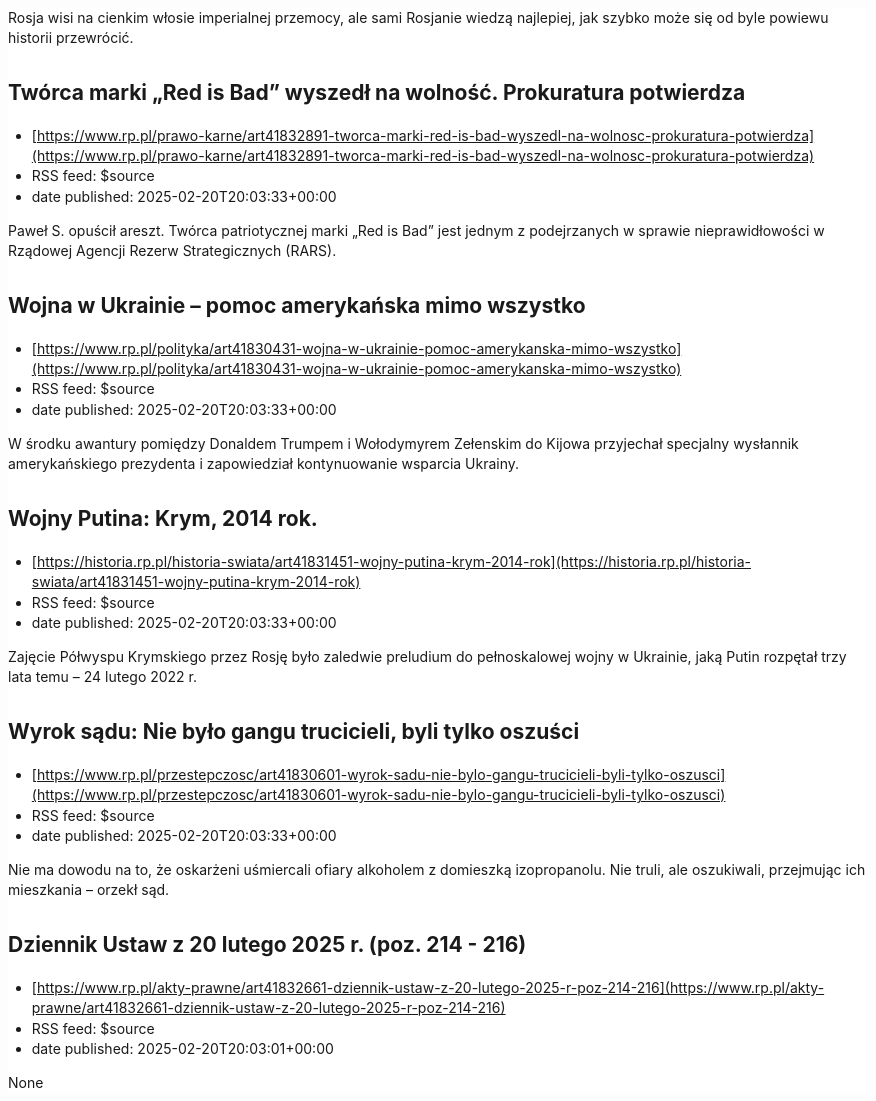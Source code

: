 Rosja wisi na cienkim włosie imperialnej przemocy, ale sami Rosjanie wiedzą najlepiej, jak szybko może się od byle powiewu historii przewrócić.

## Twórca marki „Red is Bad” wyszedł na wolność. Prokuratura potwierdza
 - [https://www.rp.pl/prawo-karne/art41832891-tworca-marki-red-is-bad-wyszedl-na-wolnosc-prokuratura-potwierdza](https://www.rp.pl/prawo-karne/art41832891-tworca-marki-red-is-bad-wyszedl-na-wolnosc-prokuratura-potwierdza)
 - RSS feed: $source
 - date published: 2025-02-20T20:03:33+00:00

Paweł S. opuścił areszt. Twórca patriotycznej marki „Red is Bad” jest jednym z podejrzanych w sprawie nieprawidłowości w Rządowej Agencji Rezerw Strategicznych (RARS).

## Wojna w Ukrainie – pomoc amerykańska mimo wszystko
 - [https://www.rp.pl/polityka/art41830431-wojna-w-ukrainie-pomoc-amerykanska-mimo-wszystko](https://www.rp.pl/polityka/art41830431-wojna-w-ukrainie-pomoc-amerykanska-mimo-wszystko)
 - RSS feed: $source
 - date published: 2025-02-20T20:03:33+00:00

W środku awantury pomiędzy Donaldem Trumpem i Wołodymyrem Zełenskim do Kijowa przyjechał specjalny wysłannik amerykańskiego prezydenta i zapowiedział kontynuowanie wsparcia Ukrainy.

## Wojny Putina: Krym, 2014 rok.
 - [https://historia.rp.pl/historia-swiata/art41831451-wojny-putina-krym-2014-rok](https://historia.rp.pl/historia-swiata/art41831451-wojny-putina-krym-2014-rok)
 - RSS feed: $source
 - date published: 2025-02-20T20:03:33+00:00

Zajęcie Półwyspu Krymskiego przez Rosję było zaledwie preludium do pełnoskalowej wojny w Ukrainie, jaką Putin rozpętał trzy lata temu – 24 lutego 2022 r.

## Wyrok sądu: Nie było gangu trucicieli, byli tylko oszuści
 - [https://www.rp.pl/przestepczosc/art41830601-wyrok-sadu-nie-bylo-gangu-trucicieli-byli-tylko-oszusci](https://www.rp.pl/przestepczosc/art41830601-wyrok-sadu-nie-bylo-gangu-trucicieli-byli-tylko-oszusci)
 - RSS feed: $source
 - date published: 2025-02-20T20:03:33+00:00

Nie ma dowodu na to, że oskarżeni uśmiercali ofiary alkoholem z domieszką izopropanolu. Nie truli, ale oszukiwali, przejmując ich mieszkania – orzekł sąd.

## Dziennik Ustaw z 20 lutego 2025 r. (poz. 214 - 216)
 - [https://www.rp.pl/akty-prawne/art41832661-dziennik-ustaw-z-20-lutego-2025-r-poz-214-216](https://www.rp.pl/akty-prawne/art41832661-dziennik-ustaw-z-20-lutego-2025-r-poz-214-216)
 - RSS feed: $source
 - date published: 2025-02-20T20:03:01+00:00

None
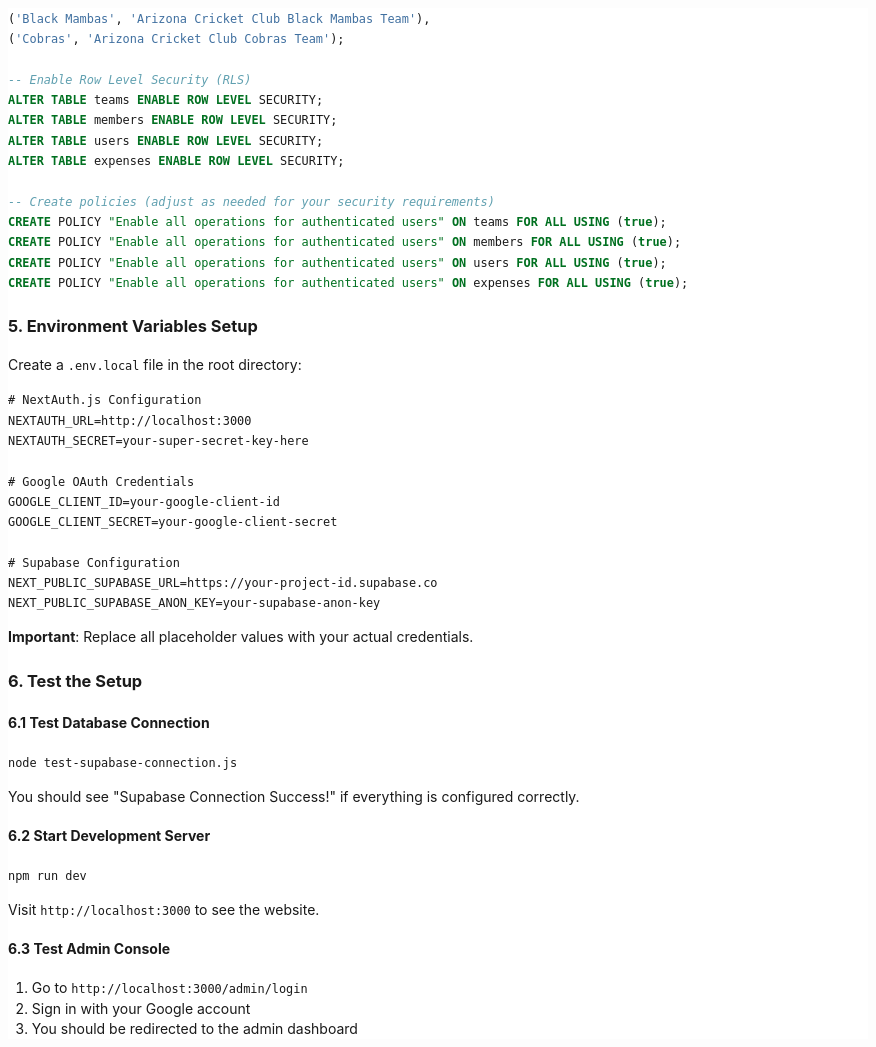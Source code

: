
 ```sql
('Black Mambas', 'Arizona Cricket Club Black Mambas Team'),
('Cobras', 'Arizona Cricket Club Cobras Team');

-- Enable Row Level Security (RLS)
ALTER TABLE teams ENABLE ROW LEVEL SECURITY;
ALTER TABLE members ENABLE ROW LEVEL SECURITY;
ALTER TABLE users ENABLE ROW LEVEL SECURITY;
ALTER TABLE expenses ENABLE ROW LEVEL SECURITY;

-- Create policies (adjust as needed for your security requirements)
CREATE POLICY "Enable all operations for authenticated users" ON teams FOR ALL USING (true);
CREATE POLICY "Enable all operations for authenticated users" ON members FOR ALL USING (true);
CREATE POLICY "Enable all operations for authenticated users" ON users FOR ALL USING (true);
CREATE POLICY "Enable all operations for authenticated users" ON expenses FOR ALL USING (true);
```

### 5. Environment Variables Setup

Create a `.env.local` file in the root directory:

```env
# NextAuth.js Configuration
NEXTAUTH_URL=http://localhost:3000
NEXTAUTH_SECRET=your-super-secret-key-here

# Google OAuth Credentials
GOOGLE_CLIENT_ID=your-google-client-id
GOOGLE_CLIENT_SECRET=your-google-client-secret

# Supabase Configuration
NEXT_PUBLIC_SUPABASE_URL=https://your-project-id.supabase.co
NEXT_PUBLIC_SUPABASE_ANON_KEY=your-supabase-anon-key
```

**Important**: Replace all placeholder values with your actual credentials.

### 6. Test the Setup

#### 6.1 Test Database Connection
```bash
node test-supabase-connection.js
```

You should see "Supabase Connection Success!" if everything is configured correctly.

#### 6.2 Start Development Server
```bash
npm run dev
```

Visit `http://localhost:3000` to see the website.

#### 6.3 Test Admin Console
1. Go to `http://localhost:3000/admin/login`
2. Sign in with your Google account
3. You should be redirected to the admin dashboard
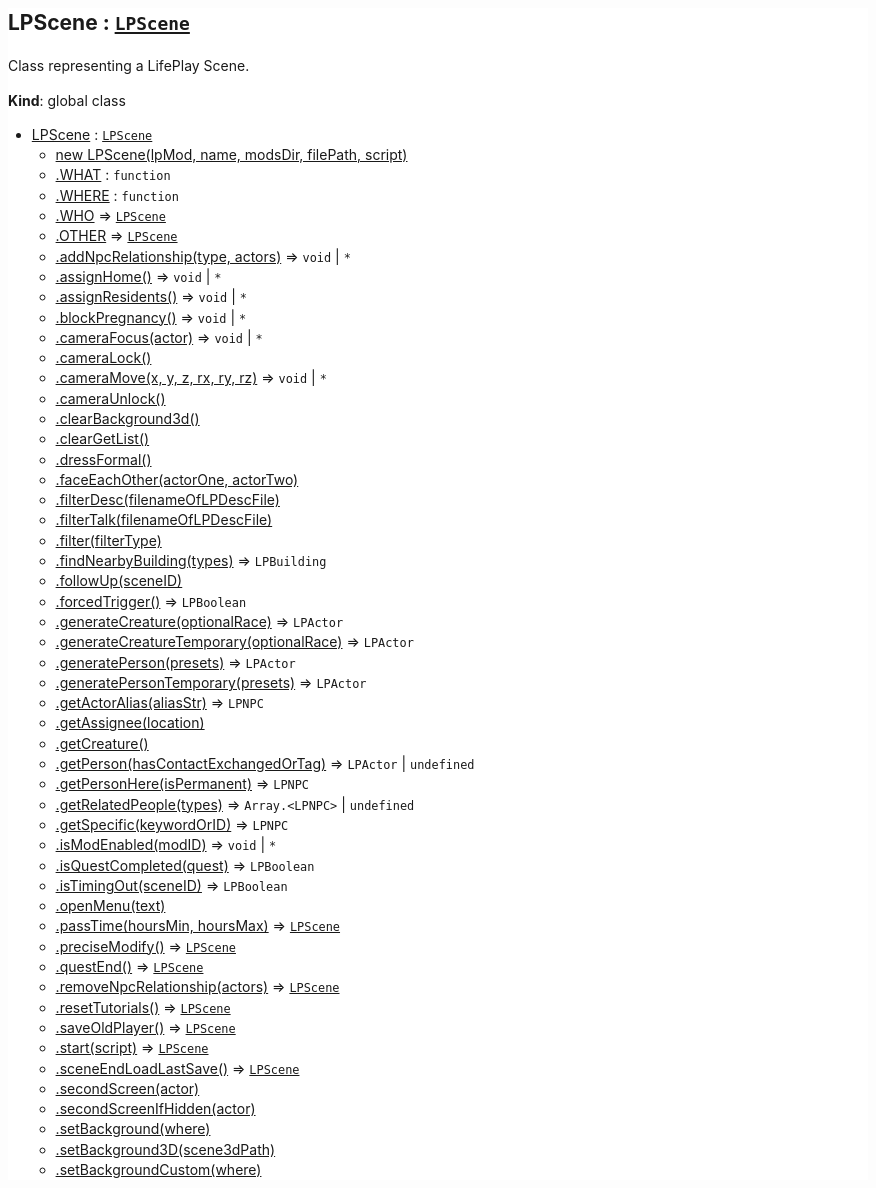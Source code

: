<a name="LPScene"></a>

## LPScene : [<code>LPScene</code>](#LPScene)
Class representing a LifePlay Scene.

**Kind**: global class  

* [LPScene](#LPScene) : [<code>LPScene</code>](#LPScene)
    * [new LPScene(lpMod, name, modsDir, filePath, script)](#new_LPScene_new)
    * [.WHAT](#LPScene+WHAT) : <code>function</code>
    * [.WHERE](#LPScene+WHERE) : <code>function</code>
    * [.WHO](#LPScene+WHO) ⇒ [<code>LPScene</code>](#LPScene)
    * [.OTHER](#LPScene+OTHER) ⇒ [<code>LPScene</code>](#LPScene)
    * [.addNpcRelationship(type, actors)](#LPScene+addNpcRelationship) ⇒ <code>void</code> \| <code>\*</code>
    * [.assignHome()](#LPScene+assignHome) ⇒ <code>void</code> \| <code>\*</code>
    * [.assignResidents()](#LPScene+assignResidents) ⇒ <code>void</code> \| <code>\*</code>
    * [.blockPregnancy()](#LPScene+blockPregnancy) ⇒ <code>void</code> \| <code>\*</code>
    * [.cameraFocus(actor)](#LPScene+cameraFocus) ⇒ <code>void</code> \| <code>\*</code>
    * [.cameraLock()](#LPScene+cameraLock)
    * [.cameraMove(x, y, z, rx, ry, rz)](#LPScene+cameraMove) ⇒ <code>void</code> \| <code>\*</code>
    * [.cameraUnlock()](#LPScene+cameraUnlock)
    * [.clearBackground3d()](#LPScene+clearBackground3d)
    * [.clearGetList()](#LPScene+clearGetList)
    * [.dressFormal()](#LPScene+dressFormal)
    * [.faceEachOther(actorOne, actorTwo)](#LPScene+faceEachOther)
    * [.filterDesc(filenameOfLPDescFile)](#LPScene+filterDesc)
    * [.filterTalk(filenameOfLPDescFile)](#LPScene+filterTalk)
    * [.filter(filterType)](#LPScene+filter)
    * [.findNearbyBuilding(types)](#LPScene+findNearbyBuilding) ⇒ <code>LPBuilding</code>
    * [.followUp(sceneID)](#LPScene+followUp)
    * [.forcedTrigger()](#LPScene+forcedTrigger) ⇒ <code>LPBoolean</code>
    * [.generateCreature(optionalRace)](#LPScene+generateCreature) ⇒ <code>LPActor</code>
    * [.generateCreatureTemporary(optionalRace)](#LPScene+generateCreatureTemporary) ⇒ <code>LPActor</code>
    * [.generatePerson(presets)](#LPScene+generatePerson) ⇒ <code>LPActor</code>
    * [.generatePersonTemporary(presets)](#LPScene+generatePersonTemporary) ⇒ <code>LPActor</code>
    * [.getActorAlias(aliasStr)](#LPScene+getActorAlias) ⇒ <code>LPNPC</code>
    * [.getAssignee(location)](#LPScene+getAssignee)
    * [.getCreature()](#LPScene+getCreature)
    * [.getPerson(hasContactExchangedOrTag)](#LPScene+getPerson) ⇒ <code>LPActor</code> \| <code>undefined</code>
    * [.getPersonHere(isPermanent)](#LPScene+getPersonHere) ⇒ <code>LPNPC</code>
    * [.getRelatedPeople(types)](#LPScene+getRelatedPeople) ⇒ <code>Array.&lt;LPNPC&gt;</code> \| <code>undefined</code>
    * [.getSpecific(keywordOrID)](#LPScene+getSpecific) ⇒ <code>LPNPC</code>
    * [.isModEnabled(modID)](#LPScene+isModEnabled) ⇒ <code>void</code> \| <code>\*</code>
    * [.isQuestCompleted(quest)](#LPScene+isQuestCompleted) ⇒ <code>LPBoolean</code>
    * [.isTimingOut(sceneID)](#LPScene+isTimingOut) ⇒ <code>LPBoolean</code>
    * [.openMenu(text)](#LPScene+openMenu)
    * [.passTime(hoursMin, hoursMax)](#LPScene+passTime) ⇒ [<code>LPScene</code>](#LPScene)
    * [.preciseModify()](#LPScene+preciseModify) ⇒ [<code>LPScene</code>](#LPScene)
    * [.questEnd()](#LPScene+questEnd) ⇒ [<code>LPScene</code>](#LPScene)
    * [.removeNpcRelationship(actors)](#LPScene+removeNpcRelationship) ⇒ [<code>LPScene</code>](#LPScene)
    * [.resetTutorials()](#LPScene+resetTutorials) ⇒ [<code>LPScene</code>](#LPScene)
    * [.saveOldPlayer()](#LPScene+saveOldPlayer) ⇒ [<code>LPScene</code>](#LPScene)
    * [.start(script)](#LPScene+start) ⇒ [<code>LPScene</code>](#LPScene)
    * [.sceneEndLoadLastSave()](#LPScene+sceneEndLoadLastSave) ⇒ [<code>LPScene</code>](#LPScene)
    * [.secondScreen(actor)](#LPScene+secondScreen)
    * [.secondScreenIfHidden(actor)](#LPScene+secondScreenIfHidden)
    * [.setBackground(where)](#LPScene+setBackground)
    * [.setBackground3D(scene3dPath)](#LPScene+setBackground3D)
    * [.setBackgroundCustom(where)](#LPScene+setBackgroundCustom)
★ ★ ★
§ **Directions**
Give again, word for word, every line from the top of the data through the line with "Zajęcie Półwyspu Krymskiego", both ends included, and exclude the pictures.

§ **Expected answer**
Source code

: Rosja wisi na cienkim włosie imperialnej przemocy, ale sami Rosjanie wiedzą najlepiej, jak szybko może się od byle powiewu historii przewrócić.

## Twórca marki „Red is Bad” wyszedł na wolność. Prokuratura potwierdza
 - [https://www.rp.pl/prawo-karne/art41832891-tworca-marki-red-is-bad-wyszedl-na-wolnosc-prokuratura-potwierdza](https://www.rp.pl/prawo-karne/art41832891-tworca-marki-red-is-bad-wyszedl-na-wolnosc-prokuratura-potwierdza)
 - RSS feed: $source
 - date published: 2025-02-20T20:03:33+00:00

Paweł S. opuścił areszt. Twórca patriotycznej marki „Red is Bad” jest jednym z podejrzanych w sprawie nieprawidłowości w Rządowej Agencji Rezerw Strategicznych (RARS).

## Wojna w Ukrainie – pomoc amerykańska mimo wszystko
 - [https://www.rp.pl/polityka/art41830431-wojna-w-ukrainie-pomoc-amerykanska-mimo-wszystko](https://www.rp.pl/polityka/art41830431-wojna-w-ukrainie-pomoc-amerykanska-mimo-wszystko)
 - RSS feed: $source
 - date published: 2025-02-20T20:03:33+00:00

W środku awantury pomiędzy Donaldem Trumpem i Wołodymyrem Zełenskim do Kijowa przyjechał specjalny wysłannik amerykańskiego prezydenta i zapowiedział kontynuowanie wsparcia Ukrainy.

## Wojny Putina: Krym, 2014 rok.
 - [https://historia.rp.pl/historia-swiata/art41831451-wojny-putina-krym-2014-rok](https://historia.rp.pl/historia-swiata/art41831451-wojny-putina-krym-2014-rok)
 - RSS feed: $source
 - date published: 2025-02-20T20:03:33+00:00

Zajęcie Półwyspu Krymskiego przez Rosję było zaledwie preludium do pełnoskalowej wojny w Ukrainie, jaką Putin rozpętał trzy lata temu – 24 lutego 2022 r.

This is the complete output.